• _Task_: Reproduce each line of the entries that carries "ExoBoot".

• _Information given_:

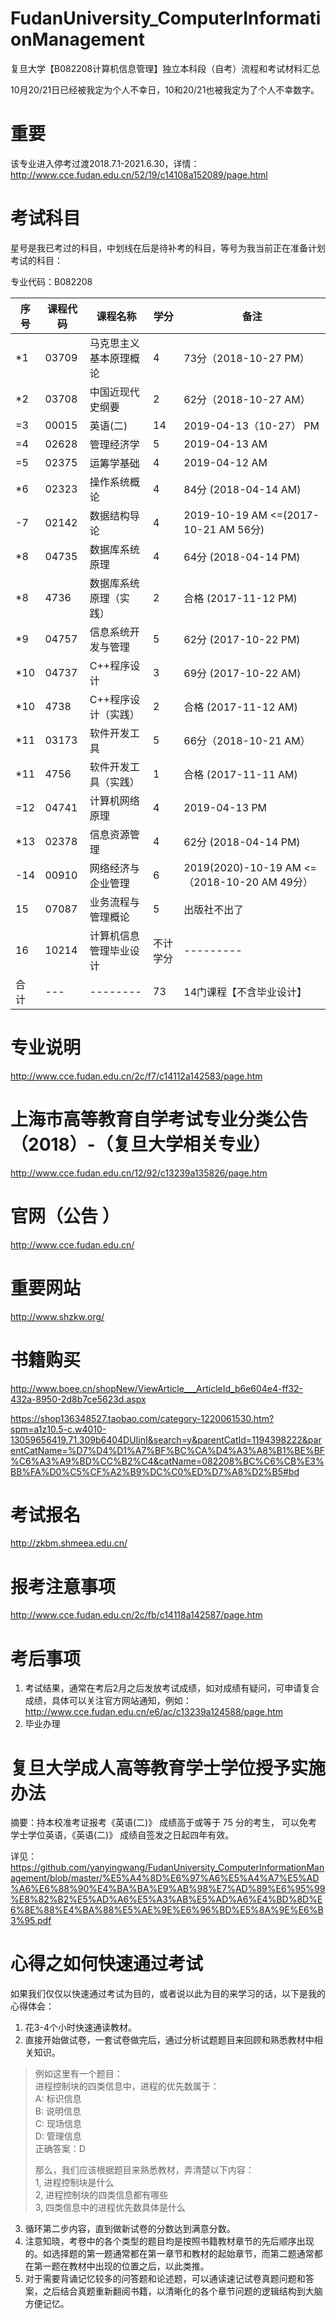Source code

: # FudanUniversity_ComputerInformationManagement
复旦大学【B082208计算机信息管理】独立本科段（自考）流程和考试材料汇总


10月20/21日已经被我定为个人不幸日，10和20/21也被我定为了个人不幸数字。

# 重要
该专业进入停考过渡2018.7.1-2021.6.30，详情：http://www.cce.fudan.edu.cn/52/19/c14108a152089/page.html


# 考试科目
星号是我已考过的科目，中划线在后是待补考的科目，等号为我当前正在准备计划考试的科目：

专业代码：B082208

| 序号 | 课程代码 | 课程名称               | 学分     | 备注                        |
| ---- | -------- | ---------------------- | -------- | --------------------------- |
|*1    | 03709    | 马克思主义基本原理概论 | 4           | 73分（2018-10-27 PM） |
|*2    | 03708	  | 中国近现代史纲要	    | 2	          | 62分（2018-10-27 AM） |
|=3    | 00015	  | 英语(二)	        | 14	      | 2019-04-13（10-27） PM|
|=4    | 02628	  | 管理经济学	        | 5  	      | 2019-04-13 AM        |
|=5    | 02375	  | 运筹学基础	        | 4	          | 2019-04-12 AM         |
|*6    | 02323	  | 操作系统概论          | 4	      | 84分 (2018-04-14 AM)  |
|-7    | 02142	  | 数据结构导论          | 4	      | 2019-10-19 AM <=(2017-10-21 AM 56分) |
|*8    | 04735	  | 数据库系统原理        | 4	      | 64分 (2018-04-14 PM)  |
|*8    | 4736	  | 数据库系统原理（实践） | 2	      | 合格 (2017-11-12 PM)  |
|*9    | 04757	  | 信息系统开发与管理     | 5	      | 62分 (2017-10-22 PM)  |
|*10   | 04737	  | C++程序设计	         | 3	      | 69分 (2017-10-22 AM)  |
|*10   | 4738	  | C++程序设计（实践）    | 2	      | 合格 (2017-11-12 AM)  |
|*11   | 03173	  | 软件开发工具          | 5	      | 66分（2018-10-21 AM） |
|*11   | 4756 	  | 软件开发工具（实践）   | 1	      | 合格 (2017-11-11 AM)  |
|=12   | 04741	  | 计算机网络原理        | 4	      | 2019-04-13 PM         |
|*13   | 02378	  | 信息资源管理          | 4	      | 62分 (2018-04-14 PM)  |
|-14   | 00910	  | 网络经济与企业管理     | 6	      | 2019(2020)-10-19 AM <=（2018-10-20 AM 49分） |
| 15   | 07087	  | 业务流程与管理概论     | 5	      | 出版社不出了           |
| 16   | 10214	  | 计算机信息管理毕业设计 | 不计学分 | ---------                |
| 合计 | ---       | -------- 	   	     | 73	      | 14门课程【不含毕业设计】|


# 专业说明
http://www.cce.fudan.edu.cn/2c/f7/c14112a142583/page.htm


# 上海市高等教育自学考试专业分类公告（2018）-（复旦大学相关专业）
http://www.cce.fudan.edu.cn/12/92/c13239a135826/page.htm


# 官网（公告 ）
http://www.cce.fudan.edu.cn/


# 重要网站
http://www.shzkw.org/


# 书籍购买
http://www.boee.cn/shopNew/ViewArticle___ArticleId_b6e604e4-ff32-432a-8950-2d8b7ce5623d.aspx

https://shop136348527.taobao.com/category-1220061530.htm?spm=a1z10.5-c.w4010-13059656419.71.309b6404DUIjnI&search=y&parentCatId=1194398222&parentCatName=%D7%D4%D1%A7%BF%BC%CA%D4%A3%A8%B1%BE%BF%C6%A3%A9%BD%CC%B2%C4&catName=082208%BC%C6%CB%E3%BB%FA%D0%C5%CF%A2%B9%DC%C0%ED%D7%A8%D2%B5#bd


# 考试报名
http://zkbm.shmeea.edu.cn/

# 报考注意事项
http://www.cce.fudan.edu.cn/2c/fb/c14118a142587/page.htm

# 考后事项


1. 考试结果，通常在考后2月之后发放考试成绩，如对成绩有疑问，可申请复合成绩，具体可以关注官方网站通知，例如：http://www.cce.fudan.edu.cn/e6/ac/c13239a124588/page.htm
2. 毕业办理


# 复旦大学成人高等教育学士学位授予实施办法
摘要：持本校准考证报考《英语(二)》 成绩高于或等于 75 分的考生， 可以免考学士学位英语，《英语(二)》 成绩自签发之日起四年有效。

详见： https://github.com/yanyingwang/FudanUniversity_ComputerInformationManagement/blob/master/%E5%A4%8D%E6%97%A6%E5%A4%A7%E5%AD%A6%E6%88%90%E4%BA%BA%E9%AB%98%E7%AD%89%E6%95%99%E8%82%B2%E5%AD%A6%E5%A3%AB%E5%AD%A6%E4%BD%8D%E6%8E%88%E4%BA%88%E5%AE%9E%E6%96%BD%E5%8A%9E%E6%B3%95.pdf



# 心得之如何快速通过考试
如果我们仅仅以快速通过考试为目的，或者说以此为目的来学习的话，以下是我的心得体会：
1. 花3-4个小时快速通读教材。
2. 直接开始做试卷，一套试卷做完后，通过分析试题题目来回顾和熟悉教材中相关知识。 
>
> 例如这里有一个题目：  
> 进程控制块的四类信息中，进程的优先数属于：  
> A: 标识信息  
> B: 说明信息  
> C: 现场信息  
> D: 管理信息  
> 正确答案：D  
> 
> 那么，我们应该根据题目来熟悉教材，弄清楚以下内容：  
> 1, 进程控制块是什么  
> 2, 进程控制块的四类信息都有哪些  
> 3, 四类信息中的进程优先数具体是什么  
>
3. 循环第二步内容，直到做新试卷的分数达到满意分数。
4. 注意知晓，考卷中的各个类型的题目均是按照书籍教材章节的先后顺序出现的。如选择题的第一题通常都在第一章节和教材的起始章节，而第二题通常都在第一题在教材中出现的位置之后，以此类推。
5. 对于需要背诵记忆较多的问答题和论述题，可以通读速记试卷真题问题和答案，之后结合真题重新翻阅书籍，以清晰化的各个章节问题的逻辑结构到大脑方便记忆。

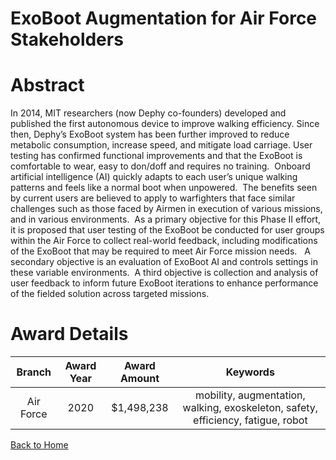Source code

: 
ExoBoot Augmentation for Air Force Stakeholders
===============================================

# Abstract


In 2014, MIT researchers (now Dephy co-founders) developed and published the first autonomous device to improve walking efficiency. Since then, Dephy’s ExoBoot system has been further improved to reduce metabolic consumption, increase speed, and mitigate load carriage. User testing has confirmed functional improvements and that the ExoBoot is comfortable to wear, easy to don/doff and requires no training.  Onboard artificial intelligence (AI) quickly adapts to each user’s unique walking patterns and feels like a normal boot when unpowered.  The benefits seen by current users are believed to apply to warfighters that face similar challenges such as those faced by Airmen in execution of various missions, and in various environments.  As a primary objective for this Phase II effort, it is proposed that user testing of the ExoBoot be conducted for user groups within the Air Force to collect real-world feedback, including modifications of the ExoBoot that may be required to meet Air Force mission needs.   A secondary objective is an evaluation of ExoBoot AI and controls settings in these variable environments.  A third objective is collection and analysis of user feedback to inform future ExoBoot iterations to enhance performance of the fielded solution across targeted missions.    

# Award Details

|Branch|Award Year|Award Amount|Keywords|
| :---: | :---: | :---: | :---: |
|Air Force|2020|$1,498,238|mobility, augmentation, walking, exoskeleton, safety, efficiency, fatigue, robot|
  
  


[Back to Home](https://github.com/chrischow/dod_sbir_awards#1648)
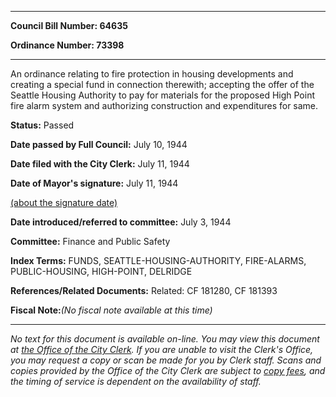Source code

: 

********

**Council Bill Number: 64635**
   
**Ordinance Number: 73398**
********

 An ordinance relating to fire protection in housing developments and creating a special fund in connection therewith; accepting the offer of the Seattle Housing Authority to pay for materials for the proposed High Point fire alarm system and authorizing construction and expenditures for same.

**Status:** Passed
   
**Date passed by Full Council:** July 10, 1944
   
**Date filed with the City Clerk:** July 11, 1944
   
**Date of Mayor's signature:** July 11, 1944
   
[(about the signature date)](/~public/approvaldate.htm)
   
   
   
**Date introduced/referred to committee:** July 3, 1944
   
**Committee:** Finance and Public Safety
   
   
**Index Terms:** FUNDS, SEATTLE-HOUSING-AUTHORITY, FIRE-ALARMS, PUBLIC-HOUSING, HIGH-POINT, DELRIDGE

**References/Related Documents:** Related: CF 181280, CF 181393

**Fiscal Note:**_(No fiscal note available at this time)_
********

_No text for this document is available on-line. You may view this document at [the Office of the City Clerk](http://www.seattle.gov/leg/clerk/contactUs.htm). If you are unable to visit the Clerk's Office, you may request a copy or scan be made for you by Clerk staff. Scans and copies provided by the Office of the City Clerk are subject to [copy fees](http://clerk.seattle.gov/~public/clerkfees.htm), and the timing of service is dependent on the availability of staff._

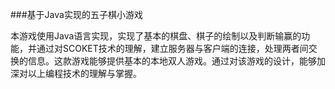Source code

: ###基于Java实现的五子棋小游戏

本游戏使用Java语言实现，实现了基本的棋盘、棋子的绘制以及判断输赢的功能，并通过对SCOKET技术的理解，建立服务器与客户端的连接，处理两者间交换的信息。这款游戏能够提供基本的本地双人游戏。通过对该游戏的设计，能够加深对以上编程技术的理解与掌握。
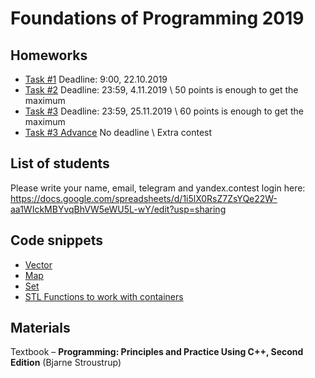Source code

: # Foundations of Programming 2019

## Homeworks
- [Task #1](https://contest.yandex.ru/contest/14691/enter/
) Deadline: 9:00, 22.10.2019
- [Task #2](https://contest.yandex.ru/contest/14805/standings) Deadline: 23:59, 4.11.2019 
\ 50 points is enough to get the maximum
- [Task #3](https://contest.yandex.ru/contest/15159/standings
) Deadline: 23:59, 25.11.2019 \ 60 points is enough to get the maximum
- [Task #3 Advance](https://contest.yandex.ru/contest/15506/problems/) No deadline \ Extra contest

## List of students
Please write your name, email, telegram and yandex.contest login here:
https://docs.google.com/spreadsheets/d/1i5lX0RsZ7ZsYQe22W-aa1WIckMBYvqBhVW5eWU5L-wY/edit?usp=sharing

## Code snippets 
- [Vector](materials/containers/vector/vectors.md)
- [Map]()
- [Set](materials/containers/set/sets.md)
- [STL Functions to work with containers]()

## Materials 
Textbook – **Programming: Principles and Practice Using C++, Second Edition** (Bjarne Stroustrup)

• _Answer to this exercise_:
ExoBoot Augmentation for Air Force Stakeholders
In 2014, MIT researchers (now Dephy co-founders) developed and published the first autonomous device to improve walking efficiency. Since then, Dephy’s ExoBoot system has been further improved to reduce metabolic consumption, increase speed, and mitigate load carriage. User testing has confirmed functional improvements and that the ExoBoot is comfortable to wear, easy to don/doff and requires no training.  Onboard artificial intelligence (AI) quickly adapts to each user’s unique walking patterns and feels like a normal boot when unpowered.  The benefits seen by current users are believed to apply to warfighters that face similar challenges such as those faced by Airmen in execution of various missions, and in various environments.  As a primary objective for this Phase II effort, it is proposed that user testing of the ExoBoot be conducted for user groups within the Air Force to collect real-world feedback, including modifications of the ExoBoot that may be required to meet Air Force mission needs.   A secondary objective is an evaluation of ExoBoot AI and controls settings in these variable environments.  A third objective is collection and analysis of user feedback to inform future ExoBoot iterations to enhance performance of the fielded solution across targeted missions.    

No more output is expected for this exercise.